Offenbar konnte sich Theron auch aus eigener Erfahrung zumindest insoweit in die Rolle hineinversetzen als Männergewalt (und weibliches Zurückschlagen) bei ihr eine familiäre Erfahrung gewesen zu sein scheint. Vielleicht lag ihr diese Rolle auch deshalb so am Herzen, dass sie gleich die Funktion der Hauptproduzentin übernahm.
Christina Ricci ist ihr aber ebenbürtig in der Rolle als naive Geliebte, die letztendlich mit dem rauen Lebensstil und der immer deutlicher werdenden Höllenfahrt ihrer Liebsten nicht mehr umgehen kann, weil sie selbst dem Leben einigermaßen hilflos gegenüber steht, und zu guter letzt gegen sie aussagt bzw. ein Telefongespräch mit Wuornos in der U-Haft benutzt, diese in ein (vom FBI aufgezeichnetes) Geständnis am Telefon zu bugsieren.
Insbesondere an diesem letzten Teil wäre ein Hauch von Kritik anzubringen, denn da verlässt die Sache ein wenig den realistischen Ansatz und wird zum Kleenex-a-thon mit Seelenstrip, was insofern unglaubwürdig ist, als bei Menschen wie Wuornos die Gefühlswelt aus Selbstschutz so verschüttet ist, dass sie kaum in der Lage gewesen wäre, viele Dinge so auszudrücken, wie es im Film geschieht. Man darf ja auch nicht das Verhalten von Personen außerhalb und innerhalb des einzigartigen Milieus eines Gefängnisses verwechseln. Soll heißen, in der erzwungenen Einsamkeit einer Zelle, dem extrem reglementierten und daher regelmäßigen Leben in Haft und dem Kontakt mit Menschen, mit denen man vorher keinen Kontakt hatte (Wärtern, Rechtsanwälten, Ärzten), entwickelt man eine andere Sichtweise der eigenen Situation und auch eine andere Ausdrucksweise für dieselbe. Das tatsächliche Verhalten in ihrem abgefuckten (im schlimmsten Sinne des Wortes!) Leben zuvor ist ja hauptsächlich aus zweiter oder dritter Hand bekannt.
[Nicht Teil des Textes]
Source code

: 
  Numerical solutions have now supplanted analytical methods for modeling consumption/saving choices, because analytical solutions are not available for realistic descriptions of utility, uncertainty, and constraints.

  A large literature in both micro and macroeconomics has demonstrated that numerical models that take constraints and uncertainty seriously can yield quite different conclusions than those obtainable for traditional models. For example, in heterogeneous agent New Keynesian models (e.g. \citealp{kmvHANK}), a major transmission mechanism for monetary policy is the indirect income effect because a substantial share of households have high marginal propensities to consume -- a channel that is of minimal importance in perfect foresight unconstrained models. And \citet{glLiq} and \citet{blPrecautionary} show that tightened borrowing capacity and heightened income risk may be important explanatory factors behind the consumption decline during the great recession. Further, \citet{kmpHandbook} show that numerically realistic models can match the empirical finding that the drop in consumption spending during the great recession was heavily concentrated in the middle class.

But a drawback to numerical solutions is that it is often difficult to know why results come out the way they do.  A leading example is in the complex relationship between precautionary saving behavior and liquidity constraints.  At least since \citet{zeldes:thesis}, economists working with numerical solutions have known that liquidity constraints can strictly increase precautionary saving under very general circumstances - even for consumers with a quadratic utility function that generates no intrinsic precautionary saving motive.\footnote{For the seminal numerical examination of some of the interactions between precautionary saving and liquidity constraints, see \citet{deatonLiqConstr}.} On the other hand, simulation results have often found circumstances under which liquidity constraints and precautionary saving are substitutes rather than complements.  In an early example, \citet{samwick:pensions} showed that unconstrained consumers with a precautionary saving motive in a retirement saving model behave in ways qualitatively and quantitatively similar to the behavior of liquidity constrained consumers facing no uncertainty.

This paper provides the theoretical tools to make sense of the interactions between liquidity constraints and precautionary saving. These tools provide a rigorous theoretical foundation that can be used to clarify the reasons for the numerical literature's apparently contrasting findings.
Aber gut, es soll auch kein Dokudrama sein und die Wirkung dieser "Dickensischen" Szenen schwärzester Sozialdystopie ist natürlich stark und läßt auch weniger feinfühligen Zuschauern die Möglichkeit, die Ausweglosigkeit der Situation Aileen Wuornos' unmittelbar zu verstehen.
Der Film endet mit einem weißen Gang, durch den die Mörderin geführt wird, wobei nicht klar wird, ob zu den Zellen oder zu "Old Sparky" (Death Row ist doch grün ausgemalt, oder?). Man kann "Monster" nicht unbedingt als Playdoyer gegen die letztendliche Bestrafung sehen, denn Patty Jenkins macht es sich nicht einfach: ein paar der Morde sind, wenn schon nicht sadistisch, so doch nicht mehr als Selbstverteidigung erweiterter Form zu rechtfertigen. Wobei aber schon klar wird, dass Wuornos nun nicht zur Lustkillerin mutiert ist, sondern einfach in einen fürchterlichen "Kreis des Blutes" geraten. Ihre Festnahme thematisiert die zukünftige Bestrafung (mit dem Tod) nicht (das wird erst im Abspann erwähnt), sondern es geht um den endgültigen, unwiederbringlichen Verlust aller Chancen auf ein "normales" Leben und darauf, geliebt zu werden. Damit ist Wuornos eigentlich schon tot und ob dann noch ihre "Leiche" am elektrischen Stuhl geröstet wird, ist so gleichgültig wie unmenschlich, denn über die Ungerechtfertigtheit und Barbarei der Todesstrafe braucht man als zivilisierter Mensch eh nicht mehr zu diskutieren.
Mit einem dermaßen düsteren und nachdenklich machenden Ende aus einem Film entlassen zu werden, das ist schon so ungewöhnlich geworden, dass allein dafür das höchste Lob gebührt. Wenn noch ein paar mehr solche Filme von den großen Studios der USA kommen, gewinne ich wieder mehr Vertrauen in das Filmbiz.
...und außerdem mag ich Filme, in die immer so unauffällig Frauenpärchen gehen ;-)
PS: Wuornos-Interessierten sei noch die sehr aufschlussreiche Doku "Aileen Wuornos: The Selling of a Serial Killer" von Nick Broomfield ans Herz gelegt (für eine Kritik reicht meine Erinnerung ehrlicherweise nicht mehr; der Beginn der 90er ist schon zu lange her). Gibt es als RC1 DVD.